◆ HOW TO COMPLETE THIS TASK
Each line from the one that contains "(surcote, vent, pluie)." to the end of the material must be quoted exactly; include both end lines and nothing else.

MATERIAL PROVIDED below:

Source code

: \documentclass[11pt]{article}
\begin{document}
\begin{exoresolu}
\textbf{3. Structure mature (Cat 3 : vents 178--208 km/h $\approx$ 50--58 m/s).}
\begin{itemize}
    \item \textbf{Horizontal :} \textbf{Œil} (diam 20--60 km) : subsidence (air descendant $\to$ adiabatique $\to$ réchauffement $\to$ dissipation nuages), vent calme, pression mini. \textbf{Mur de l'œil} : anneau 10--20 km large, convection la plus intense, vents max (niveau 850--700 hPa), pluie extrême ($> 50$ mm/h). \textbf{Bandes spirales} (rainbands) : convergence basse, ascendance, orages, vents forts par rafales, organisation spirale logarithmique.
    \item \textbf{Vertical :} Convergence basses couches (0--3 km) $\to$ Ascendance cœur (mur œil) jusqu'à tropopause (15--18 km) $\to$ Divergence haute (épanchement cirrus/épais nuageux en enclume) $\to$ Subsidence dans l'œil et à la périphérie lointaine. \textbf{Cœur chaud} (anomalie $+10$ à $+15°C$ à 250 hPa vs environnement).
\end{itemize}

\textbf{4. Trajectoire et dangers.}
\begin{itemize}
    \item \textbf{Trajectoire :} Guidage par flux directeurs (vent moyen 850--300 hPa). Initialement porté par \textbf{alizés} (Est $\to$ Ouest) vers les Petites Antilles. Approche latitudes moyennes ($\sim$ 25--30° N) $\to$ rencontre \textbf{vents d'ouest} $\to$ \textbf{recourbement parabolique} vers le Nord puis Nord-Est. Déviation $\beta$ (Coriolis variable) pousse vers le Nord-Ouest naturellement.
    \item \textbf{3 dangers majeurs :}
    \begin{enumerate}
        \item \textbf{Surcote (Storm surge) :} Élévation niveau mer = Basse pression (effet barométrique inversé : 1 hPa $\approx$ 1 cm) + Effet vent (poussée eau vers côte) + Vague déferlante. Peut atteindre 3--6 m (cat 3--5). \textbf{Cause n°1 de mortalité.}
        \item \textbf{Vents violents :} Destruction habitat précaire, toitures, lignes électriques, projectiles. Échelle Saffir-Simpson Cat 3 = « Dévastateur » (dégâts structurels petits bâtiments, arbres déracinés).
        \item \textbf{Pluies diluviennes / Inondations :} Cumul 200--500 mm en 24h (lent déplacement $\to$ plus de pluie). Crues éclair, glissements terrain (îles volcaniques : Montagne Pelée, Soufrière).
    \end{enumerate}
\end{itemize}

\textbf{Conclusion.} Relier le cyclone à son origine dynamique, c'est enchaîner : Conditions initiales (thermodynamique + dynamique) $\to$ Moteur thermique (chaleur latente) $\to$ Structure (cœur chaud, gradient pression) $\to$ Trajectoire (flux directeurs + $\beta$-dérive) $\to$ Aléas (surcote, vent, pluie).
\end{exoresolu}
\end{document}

End of MATERIAL PROVIDED.

◆ ANSWER FOR THIS EXERCISE
\textbf{Conclusion.} Relier le cyclone à son origine dynamique, c'est enchaîner : Conditions initiales (thermodynamique + dynamique) $\to$ Moteur thermique (chaleur latente) $\to$ Structure (cœur chaud, gradient pression) $\to$ Trajectoire (flux directeurs + $\beta$-dérive) $\to$ Aléas (surcote, vent, pluie).
\end{exoresolu}
\end{document}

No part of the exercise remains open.